The Raja Ampatin Irian Jaya attracts more than their fair share of praise from experienced divers. Said to be home to the greatest number of fish and coral species anywhere in the world, the beautiful and remote mushroom-shaped islands of Irian Jaya harbour dense schools of fish and countless World War II wrecks.
The waters of the Banda Islands and Ambon promise riches beyond the wildest dreams of many dive destinations worldwide. Big pelagics and large schools of fish abound, and the reefs are healthy and thriving. You will see squadrons of mobula rays, good shark action, and some impressive dog-toothed tuna. The volumes of reef fish in the Banda Sea need to be seen to be believed.
It is well worth thinking about having a few days on arrival to relax from your flight before your diving starts. Or why not combine 2 diving options and see more of this incredible country.
Some of the dives can be quite challenging, suiting only more experienced divers in exciting, bizarre and unpredictable currents.
What about passport and visa requirements?
Passengers travelling to Indonesia and Timor-Leste should have minimum six months valid on their passport from the date of return to the UK, plus one full page free. Hotel receptions may be required to take a photocopy of your passport for registration purposes.
What about vaccinations?
There are no compulsory vaccinations for travel, but we recommend protection against typhoid, tetanus, hepatitis A and polio.
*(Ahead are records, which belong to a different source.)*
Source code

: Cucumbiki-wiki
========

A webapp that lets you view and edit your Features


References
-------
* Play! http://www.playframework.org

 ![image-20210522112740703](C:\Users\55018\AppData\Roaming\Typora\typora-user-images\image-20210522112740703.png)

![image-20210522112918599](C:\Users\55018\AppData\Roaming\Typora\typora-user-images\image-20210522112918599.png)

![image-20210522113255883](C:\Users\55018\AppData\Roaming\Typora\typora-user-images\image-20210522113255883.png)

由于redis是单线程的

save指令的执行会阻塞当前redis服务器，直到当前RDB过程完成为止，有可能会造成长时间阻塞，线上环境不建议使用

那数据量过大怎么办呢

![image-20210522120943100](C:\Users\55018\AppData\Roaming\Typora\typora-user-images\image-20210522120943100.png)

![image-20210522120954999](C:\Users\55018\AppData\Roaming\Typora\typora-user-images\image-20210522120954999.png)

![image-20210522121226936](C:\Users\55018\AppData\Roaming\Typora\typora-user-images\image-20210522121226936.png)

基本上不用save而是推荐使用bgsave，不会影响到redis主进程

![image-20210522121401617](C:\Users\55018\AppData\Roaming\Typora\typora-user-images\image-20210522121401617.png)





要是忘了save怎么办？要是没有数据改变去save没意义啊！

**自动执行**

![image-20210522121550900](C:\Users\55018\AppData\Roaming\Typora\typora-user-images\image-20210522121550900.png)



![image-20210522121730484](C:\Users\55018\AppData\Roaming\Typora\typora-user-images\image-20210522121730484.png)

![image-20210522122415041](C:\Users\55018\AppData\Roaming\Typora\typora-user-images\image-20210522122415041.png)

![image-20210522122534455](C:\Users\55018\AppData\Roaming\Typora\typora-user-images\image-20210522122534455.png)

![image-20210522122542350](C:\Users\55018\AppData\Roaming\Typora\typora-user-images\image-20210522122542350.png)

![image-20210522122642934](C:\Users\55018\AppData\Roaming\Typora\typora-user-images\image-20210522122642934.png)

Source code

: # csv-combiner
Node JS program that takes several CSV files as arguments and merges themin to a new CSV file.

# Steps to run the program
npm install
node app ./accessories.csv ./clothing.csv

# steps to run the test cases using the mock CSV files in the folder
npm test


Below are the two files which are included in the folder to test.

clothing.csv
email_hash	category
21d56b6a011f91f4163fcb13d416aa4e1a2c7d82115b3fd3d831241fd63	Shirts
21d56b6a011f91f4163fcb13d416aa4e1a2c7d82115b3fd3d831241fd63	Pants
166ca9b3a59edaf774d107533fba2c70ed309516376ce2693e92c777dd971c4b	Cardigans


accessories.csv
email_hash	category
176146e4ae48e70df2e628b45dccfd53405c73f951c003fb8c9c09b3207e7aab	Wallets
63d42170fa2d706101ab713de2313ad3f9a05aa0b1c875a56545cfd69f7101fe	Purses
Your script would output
Vaccination requirements are subject to change.
Is Indonesia a safe place to visit?
The vast majority of Indonesians are honest people with a strong sense of right and wrong. Tourism however does attract pickpockets and thieves the world over so to ensure an enjoyable stay, use some common sense. Be aware and don't leave valuables unattended.
What clothing should I bring?
Indonesia is hot and humid so light, loose cotton clothing is most recommended. When exploring the night-life, tight dresses, shorts, and miniskirts are no problem. However, naked sunbathing or topless appearance in public places is considered offensive, especially when you are outside the main tourist areas. You must wear conservative clothing when in temples or mosques.